Epstein’s friends from the ‘Reality Club’

New York magazine has published an alphabetised list of the names of people that find mention in Jeffrey Epstein’s ‘black book’, a log book of sorts in which he kept track of the people he entertained, including at his residence and onboard his private jet, both venues of Epstein’s horrible exploitation of young women. The first name on the list is “Allen, Woody” and the last, “Zuckerman, Mort”; somewhere in between, there’s this about the ‘Reality Club’:

What seems new, in flipping through the reams of society photos of perhaps the world’s most prolific sexual predator that have been circulating over the past few weeks, is not the powerful and the beautiful who surrounded Epstein, but the intellectuals — the Richard Dawkinses, the Daniel Dennetts, the Steven Pinkers. All men, of course. But the group selfies probably shouldn’t have been a surprise — documents of an age in which every millionaire doesn’t just fancy himself a philosopher-king but expects to be treated as such, and every public intellectual wants to be seen as a kind of celebrity.
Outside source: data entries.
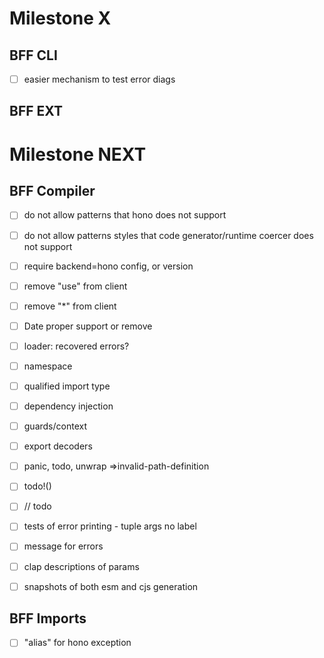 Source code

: # Milestone X

## BFF CLI

- [ ] easier mechanism to test error diags

## BFF EXT

# Milestone NEXT

## BFF Compiler

- [ ] do not allow patterns that hono does not support
- [ ] do not allow patterns styles that code generator/runtime coercer does not support
- [ ] require backend=hono config, or version
- [ ] remove "use" from client
- [ ] remove "\*" from client

- [ ] Date proper support or remove

- [ ] loader: recovered errors?

- [ ] namespace
- [ ] qualified import type

- [ ] dependency injection
- [ ] guards/context
- [ ] export decoders

- [ ] panic, todo, unwrap =>invalid-path-definition
- [ ] todo!()
- [ ] // todo
- [ ] tests of error printing - tuple args no label

- [ ] message for errors
- [ ] clap descriptions of params
- [ ] snapshots of both esm and cjs generation

## BFF Imports

- [ ] "alias" for hono exception
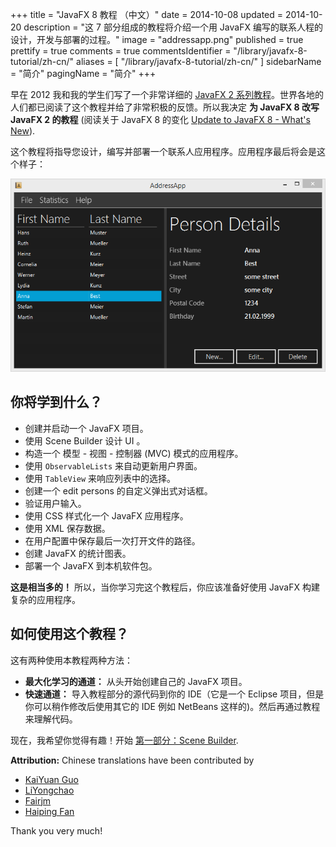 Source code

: +++
title = "JavaFX 8 教程 （中文）"
date = 2014-10-08
updated = 2014-10-20
description = "这 7 部分组成的教程将介绍一个用 JavaFX 编写的联系人程的设计，开发与部署的过程。"
image = "addressapp.png"
published = true
prettify = true
comments = true
commentsIdentifier = "/library/javafx-8-tutorial/zh-cn/"
aliases = [ 
  "/library/javafx-8-tutorial/zh-cn/" 
]
sidebarName = "简介"
pagingName = "简介"
+++

早在 2012 我和我的学生们写了一个非常详细的 [JavaFX 2 系列教程](/library/javafx-2-tutorial/)。世界各地的人们都已阅读了这个教程并给了非常积极的反馈。所以我决定 **为 JavaFX 8 改写 JavaFX 2 的教程** (阅读关于 JavaFX 8 的变化 [Update to JavaFX 8 - What's New](/blog/update-to-javafx-8-whats-new/)).

这个教程将指导您设计，编写并部署一个联系人应用程序。应用程序最后将会是这个样子：

![Screenshot AddressApp](addressapp.png)


## 你将学到什么？

* 创建并启动一个 JavaFX 项目。
* 使用 Scene Builder 设计 UI 。
* 构造一个 模型 - 视图 - 控制器 (MVC) 模式的应用程序。
* 使用 `ObservableLists` 来自动更新用户界面。
* 使用 `TableView` 来响应列表中的选择。
* 创建一个 edit persons 的自定义弹出式对话框。
* 验证用户输入。
* 使用 CSS 样式化一个 JavaFX 应用程序。
* 使用 XML 保存数据。
* 在用户配置中保存最后一次打开文件的路径。
* 创建 JavaFX 的统计图表。
* 部署一个 JavaFX 到本机软件包。

**这是相当多的！** 所以，当你学习完这个教程后，你应该准备好使用 JavaFX 构建复杂的应用程序。


## 如何使用这个教程？

这有两种使用本教程两种方法：

* **最大化学习的通道：** 从头开始创建自己的 JavaFX 项目。
* **快速通道：** 导入教程部分的源代码到你的 IDE（它是一个 Eclipse 项目，但是你可以稍作修改后使用其它的 IDE 例如 NetBeans 这样的)。然后再通过教程来理解代码。

现在，我希望你觉得有趣！开始 [第一部分：Scene Builder](/zh-cn/library/javafx-tutorial/part1/).

<div class="alert alert-success">
  <strong><i class="fa fa-trophy"></i> Attribution:</strong> Chinese translations have been contributed by 
  <ul>
    <li><a href="https://github.com/KaiYuan-Guo" class="alert-link">KaiYuan Guo</a></li> 
    <li><a href="https://github.com/linychuo" class="alert-link">LiYongchao</a></li>
    <li><a href="https://github.com/fairjm" class="alert-link">Fairjm</a></li>
    <li><a href="https://github.com/shfhp" class="alert-link">Haiping Fan</a></li>
  </ul>
  Thank you very much!
</div>
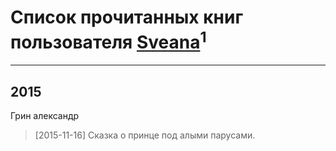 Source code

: # Список прочитанных книг пользователя [Sveana](http://vk.com/id251898879)<sup>1</sup>
---

## 2015

Грин александр
> [2015-11-16] Сказка о принце под алыми парусами.



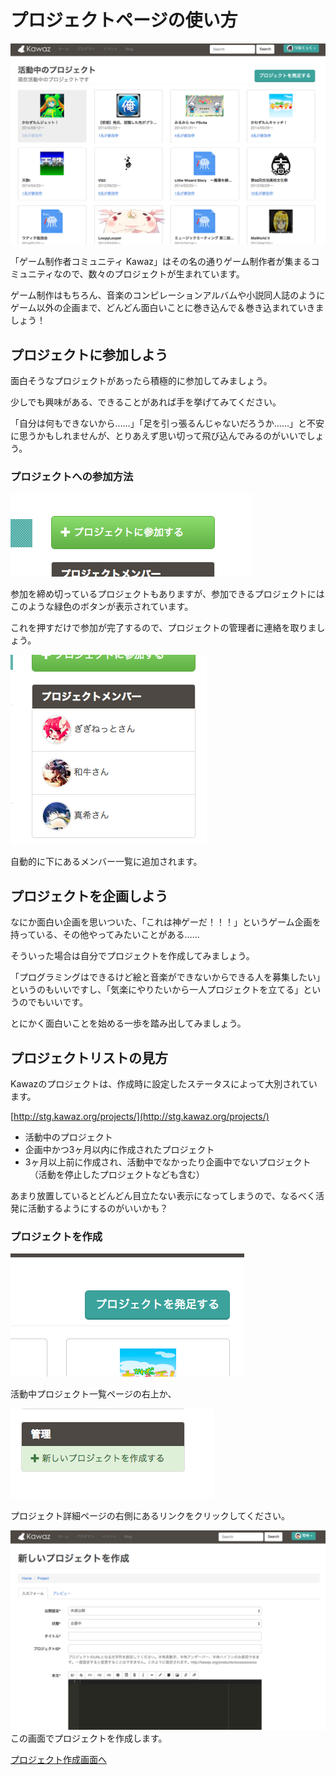 # プロジェクトページの使い方

![プロジェクトトップ](../../../statics/img/help/projects_top.png)

「ゲーム制作者コミュニティ Kawaz」はその名の通りゲーム制作者が集まるコミュニティなので、数々のプロジェクトが生まれています。

ゲーム制作はもちろん、音楽のコンピレーションアルバムや小説同人誌のようにゲーム以外の企画まで、どんどん面白いことに巻き込んで＆巻き込まれていきましょう！



## プロジェクトに参加しよう
面白そうなプロジェクトがあったら積極的に参加してみましょう。

少しでも興味がある、できることがあれば手を挙げてみてください。

「自分は何もできないから……」「足を引っ張るんじゃないだろうか……」と不安に思うかもしれませんが、とりあえず思い切って飛び込んでみるのがいいでしょう。




### プロジェクトへの参加方法

![プロジェクトトップ](../../../statics/img/help/project_join_button.png)

参加を締め切っているプロジェクトもありますが、参加できるプロジェクトにはこのような緑色のボタンが表示されています。

これを押すだけで参加が完了するので、プロジェクトの管理者に連絡を取りましょう。


![プロジェクトトップ](../../../statics/img/help/project_member_list.png)

自動的に下にあるメンバー一覧に追加されます。


## プロジェクトを企画しよう

なにか面白い企画を思いついた、「これは神ゲーだ！！！」というゲーム企画を持っている、その他やってみたいことがある……

そういった場合は自分でプロジェクトを作成してみましょう。

「プログラミングはできるけど絵と音楽ができないからできる人を募集したい」というのもいいですし、「気楽にやりたいから一人プロジェクトを立てる」というのでもいいです。

とにかく面白いことを始める一歩を踏み出してみましょう。



## プロジェクトリストの見方

Kawazのプロジェクトは、作成時に設定したステータスによって大別されています。

[http://stg.kawaz.org/projects/](http://stg.kawaz.org/projects/)

- 活動中のプロジェクト
- 企画中かつ3ヶ月以内に作成されたプロジェクト
- 3ヶ月以上前に作成され、活動中でなかったり企画中でないプロジェクト
　（活動を停止したプロジェクトなども含む）

あまり放置しているとどんどん目立たない表示になってしまうので、なるべく活発に活動するようにするのがいいかも？



### プロジェクトを作成

![プロジェクト作成](../../../statics/img/help/project_list_create_button.png)

活動中プロジェクト一覧ページの右上か、

![プロジェクト作成](../../../statics/img/help/project_create_link.png)

プロジェクト詳細ページの右側にあるリンクをクリックしてください。


![プロジェクトフォーム](../../../statics/img/help/project_form_top.png)
この画面でプロジェクトを作成します。

[プロジェクト作成画面へ](http://kawaz.org/projects/create)


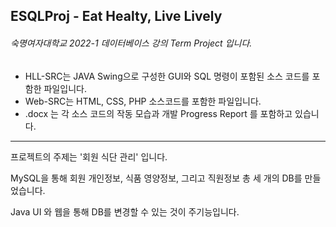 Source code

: ## ESQLProj - Eat Healty, Live Lively
###### 숙명여자대학교 2022-1 데이터베이스 강의 Term Project 입니다.

- HLL-SRC는 JAVA Swing으로 구성한 GUI와 SQL 명령이 포함된 소스 코드를 포함한 파일입니다.
- Web-SRC는 HTML, CSS, PHP 소스코드를 포함한 파일입니다.
- .docx 는 각 소스 코드의 작동 모습과 개발 Progress Report 를 포함하고 있습니다.
---
프로젝트의 주제는 '회원 식단 관리' 입니다.

MySQL을 통해 회원 개인정보, 식품 영양정보, 그리고 직원정보 총 세 개의 DB를 만들었습니다.

Java UI 와 웹을 통해 DB를 변경할 수 있는 것이 주기능입니다.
On point. The rituals of scholarship haven’t spared any man from the temptations of misplaced self-importance, if not outright power; in fact, on many occasions they have been the means to accrue it. Just ask Jorge Domínguez, Jeff Galindo, William V. Harris, Jason Lieb, Lawrence Krauss, Michael Katze, Geoff Marcy, Christian Ott, Thomas Pogge, John R. Searle or, perhaps most recently, Inder Verma – all of whom were passively protected by a network of academic institutions that financially benefited from the presence of these men on their campuses even as they continued to sexually harass, allegedly or decidedly, their coworkers and/or students. (Pinker and Dawkins have only helped this conclusion along with their displays of “poor scholarship” and “unthinking certitude”.)